Новоманерный гукор Ломоносовых доставлял на промыслы соль и служил для перевозки сухой и соленой рыбы, заготовленной промышленниками. Но Василий Дорофеевич Ломоносов, несомненно, и сам участвовал своим трудом в промысле, вступая в котляну, объединявшую несколько судов и артелей. Он из года в год направлялся на одно и то же становище в Кеккурах и возвращался оттуда только в самом конце промыслового сезона.

Кроме участия в промыслах, В. Д. Ломоносов развозил на своем гукоре «разные запасы» по всему побережью Белого моря и Ледовитого океана — «от города Архангельского в Пустозерск, Соловецкий монастырь, Колу, Кильдин, по берегам Лапландии, Самояди и на реку Мезень», — как утверждает академическая биография М. В. Ломоносова 1784 года.

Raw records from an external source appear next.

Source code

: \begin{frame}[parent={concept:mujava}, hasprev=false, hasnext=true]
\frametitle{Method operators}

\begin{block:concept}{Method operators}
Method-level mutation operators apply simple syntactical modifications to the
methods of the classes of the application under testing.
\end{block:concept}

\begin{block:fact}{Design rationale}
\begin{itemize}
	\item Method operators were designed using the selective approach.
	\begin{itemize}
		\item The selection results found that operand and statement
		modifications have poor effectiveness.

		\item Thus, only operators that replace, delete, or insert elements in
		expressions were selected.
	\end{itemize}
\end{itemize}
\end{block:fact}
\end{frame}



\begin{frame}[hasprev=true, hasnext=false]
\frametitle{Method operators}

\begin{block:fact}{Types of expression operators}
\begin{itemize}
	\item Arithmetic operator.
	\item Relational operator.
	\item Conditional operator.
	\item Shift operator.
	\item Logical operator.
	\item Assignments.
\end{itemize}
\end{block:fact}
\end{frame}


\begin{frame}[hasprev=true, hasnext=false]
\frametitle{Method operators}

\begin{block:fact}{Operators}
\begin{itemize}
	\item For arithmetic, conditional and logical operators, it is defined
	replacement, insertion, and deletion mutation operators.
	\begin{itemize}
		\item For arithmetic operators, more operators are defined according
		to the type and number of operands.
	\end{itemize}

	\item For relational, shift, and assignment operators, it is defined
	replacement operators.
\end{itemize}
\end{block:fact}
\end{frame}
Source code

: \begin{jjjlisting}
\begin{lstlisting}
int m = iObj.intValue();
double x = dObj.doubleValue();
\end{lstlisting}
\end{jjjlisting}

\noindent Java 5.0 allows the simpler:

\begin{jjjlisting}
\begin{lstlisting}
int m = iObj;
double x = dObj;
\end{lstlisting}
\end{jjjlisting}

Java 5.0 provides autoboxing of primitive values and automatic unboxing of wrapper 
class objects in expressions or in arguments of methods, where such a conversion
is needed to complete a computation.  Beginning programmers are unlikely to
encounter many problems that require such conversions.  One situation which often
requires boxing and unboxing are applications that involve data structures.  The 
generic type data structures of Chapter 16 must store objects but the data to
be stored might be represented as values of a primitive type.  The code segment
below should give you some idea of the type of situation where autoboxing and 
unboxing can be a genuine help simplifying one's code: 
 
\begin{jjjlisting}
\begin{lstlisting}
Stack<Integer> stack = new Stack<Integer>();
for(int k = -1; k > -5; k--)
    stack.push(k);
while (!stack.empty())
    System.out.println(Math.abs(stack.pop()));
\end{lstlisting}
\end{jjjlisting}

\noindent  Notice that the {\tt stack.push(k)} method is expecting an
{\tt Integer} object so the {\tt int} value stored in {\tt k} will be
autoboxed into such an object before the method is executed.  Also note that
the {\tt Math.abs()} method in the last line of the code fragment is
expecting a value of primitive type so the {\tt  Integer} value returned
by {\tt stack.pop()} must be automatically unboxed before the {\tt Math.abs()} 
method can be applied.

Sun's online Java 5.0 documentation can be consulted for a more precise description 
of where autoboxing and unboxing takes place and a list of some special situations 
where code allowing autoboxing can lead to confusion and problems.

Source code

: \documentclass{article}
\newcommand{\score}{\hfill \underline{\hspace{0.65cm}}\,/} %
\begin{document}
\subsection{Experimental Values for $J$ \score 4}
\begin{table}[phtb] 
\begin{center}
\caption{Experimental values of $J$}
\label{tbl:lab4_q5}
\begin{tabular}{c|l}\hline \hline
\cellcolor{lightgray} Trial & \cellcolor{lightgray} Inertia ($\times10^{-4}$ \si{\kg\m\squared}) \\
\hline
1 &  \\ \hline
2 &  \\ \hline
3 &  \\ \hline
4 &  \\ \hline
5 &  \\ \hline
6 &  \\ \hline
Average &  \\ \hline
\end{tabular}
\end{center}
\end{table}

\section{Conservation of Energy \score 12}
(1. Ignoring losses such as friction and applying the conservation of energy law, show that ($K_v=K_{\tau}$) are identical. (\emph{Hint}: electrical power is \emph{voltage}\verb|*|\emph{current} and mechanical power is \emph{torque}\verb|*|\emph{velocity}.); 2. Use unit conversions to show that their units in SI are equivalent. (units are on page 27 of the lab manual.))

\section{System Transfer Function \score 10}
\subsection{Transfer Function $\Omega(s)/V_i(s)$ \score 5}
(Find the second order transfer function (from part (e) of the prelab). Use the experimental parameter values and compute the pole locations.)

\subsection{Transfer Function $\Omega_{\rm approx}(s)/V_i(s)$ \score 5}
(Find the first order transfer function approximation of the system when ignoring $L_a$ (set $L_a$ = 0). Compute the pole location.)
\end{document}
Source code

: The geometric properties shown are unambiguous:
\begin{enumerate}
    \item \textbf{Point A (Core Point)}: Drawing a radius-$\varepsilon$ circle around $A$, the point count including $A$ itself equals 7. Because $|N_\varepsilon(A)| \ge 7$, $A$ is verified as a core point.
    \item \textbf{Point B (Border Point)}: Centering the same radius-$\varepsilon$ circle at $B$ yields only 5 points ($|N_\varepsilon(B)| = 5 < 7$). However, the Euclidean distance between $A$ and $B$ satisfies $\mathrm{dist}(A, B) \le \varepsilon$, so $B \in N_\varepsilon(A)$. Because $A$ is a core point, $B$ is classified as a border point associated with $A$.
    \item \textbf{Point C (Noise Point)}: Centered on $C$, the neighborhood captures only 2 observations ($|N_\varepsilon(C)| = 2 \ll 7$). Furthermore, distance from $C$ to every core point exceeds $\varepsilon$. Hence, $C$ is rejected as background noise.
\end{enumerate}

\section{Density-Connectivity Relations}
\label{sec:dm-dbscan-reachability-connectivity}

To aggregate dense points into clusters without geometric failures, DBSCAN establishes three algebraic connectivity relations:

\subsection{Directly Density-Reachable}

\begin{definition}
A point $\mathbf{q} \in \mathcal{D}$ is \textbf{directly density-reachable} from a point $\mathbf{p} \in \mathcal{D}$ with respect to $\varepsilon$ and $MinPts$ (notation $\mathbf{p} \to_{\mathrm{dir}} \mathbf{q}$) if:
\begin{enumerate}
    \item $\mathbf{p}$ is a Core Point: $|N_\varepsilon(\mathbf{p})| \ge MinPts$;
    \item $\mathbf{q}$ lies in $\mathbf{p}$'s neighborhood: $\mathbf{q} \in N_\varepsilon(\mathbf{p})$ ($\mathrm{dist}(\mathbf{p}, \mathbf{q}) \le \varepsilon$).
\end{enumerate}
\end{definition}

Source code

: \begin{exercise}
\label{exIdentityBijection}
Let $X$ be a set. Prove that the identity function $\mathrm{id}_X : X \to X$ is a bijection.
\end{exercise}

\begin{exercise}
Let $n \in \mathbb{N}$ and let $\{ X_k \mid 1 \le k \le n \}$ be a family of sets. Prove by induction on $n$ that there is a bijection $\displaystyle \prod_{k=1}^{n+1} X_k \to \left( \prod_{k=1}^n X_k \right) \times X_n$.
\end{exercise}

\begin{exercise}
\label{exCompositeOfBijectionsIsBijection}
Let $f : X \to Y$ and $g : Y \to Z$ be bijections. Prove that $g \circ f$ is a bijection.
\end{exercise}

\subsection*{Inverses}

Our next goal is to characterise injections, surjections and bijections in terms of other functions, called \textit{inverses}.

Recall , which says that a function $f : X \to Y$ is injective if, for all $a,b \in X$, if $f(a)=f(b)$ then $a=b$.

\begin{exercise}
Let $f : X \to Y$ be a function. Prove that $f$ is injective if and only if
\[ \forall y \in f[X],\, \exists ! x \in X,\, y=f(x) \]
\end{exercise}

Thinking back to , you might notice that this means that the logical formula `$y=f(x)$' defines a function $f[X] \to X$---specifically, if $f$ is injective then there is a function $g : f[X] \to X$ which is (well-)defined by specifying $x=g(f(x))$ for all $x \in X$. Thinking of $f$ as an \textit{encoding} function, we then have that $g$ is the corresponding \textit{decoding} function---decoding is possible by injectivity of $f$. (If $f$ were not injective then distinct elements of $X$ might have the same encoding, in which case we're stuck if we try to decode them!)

В. Д. Ломоносов доставлял казенные хлебные запасы в Кольский острог, укрывшийся за скалистыми кряжами, обступившими его со всех сторон. Деревянный острог с рублеными массивными башнями защищал бухту. Посреди острога высился огромный собор, сложенный в 1684 году из необыкновенно толстых бревен. [50]Девятнадцать серых чешуйчатых глав придавали ему величавую легкость. Гарнизон, сидевший в остроге, насчитывал до пятисот человек. Для них-то и завозили казенный провиант на всю зиму.

Недавно в Центральном государственном архиве древних актов в Москве (ЦГАДА) в фондах Николаевского Корельского монастыря была обнаружена квитанция, выданная архангельским таможенным головой Иваном Ботевым крестьянину Куростровской волости Двинского уезда Василию Ломоносову и служебнику Корельского монастыря Дементию Носкову о получении с них пошлины с подряда на провоз казенного провианта от Архангельска до Кольского острога «на своих судах». Квитанция выдана 17 июля 1729 года. Из нее явствует, что Василий Ломоносов и Дементий Носков подрядились доставить на своих судах «провианта ржи тысяча триста пятьдесят овса сто шестьдесят восемь четвертей шесть четвериков». «А за провоз дано четыреста семьдесят рублев пятьдесят две копейки, с того десятой по десяти копеек с рубля семьдесят копеек три четверти и в книгу в приход записаны».

В. Д. Ломоносов принимал участие в таких перевозках регулярно. До нас дошла другая запись о сборе в казну (1735 года) с пяти подрядчиков; города Архангельского посадского человека Ивана Шестакова, крестьян Куростровской волости Василия Ломоносова, Нехотской волости Андрея Маркова, вотчины Соловецкого монастыря Кемского городка Григория Еремееева и монаха Николаевского Корельского монастыря Анфима. Они подрядились доставить «на своих новоманерных крепких судах» из Архангельска в Кольский острог «на дачю обретающимся в том остроге служилым людям жалованья», провианта «ржи и муки ржаной и круп овсяных две тысячи триста двадцать восмь четвертей три четверика три четверти». За доставку груза на Колу они «найма взяли» по тридцать копеек с половиной с четверти, а всего по контракту 693 рубля 18 копеек с четвертью. С того найма была взята обычная пошлина — 69 рублей 31 копейка. [51]

вернуться

48

А. И. Фомин. Опыт исторический о морских зверях и рыбах промышляемых Архангелегородской губернии жителями в Белом море. Северном и Ледовитом Океане, с описанием образа тех промыслов. В кн.: «Путешествия академика Ивана Лепехина в 1772 году, часть четвертая», СПб., 1805, стр. 361–362.

вернуться

49

Отмечено Н. Озерецковским в книге «Путешествия академика Ивана Лепехина в 1772 году», ч. IV, стр. 38.

вернуться

50

Собор был варварски сожжен англичанами во время Крымской войны 1854–1855 гг. Кола в то время уже не представляла собой укрепленного пункта и не имела гарнизона.

вернуться

51

ЦГАДА, фонд Николаевского Корельского монастыря № 1402, дд. 357 и 429.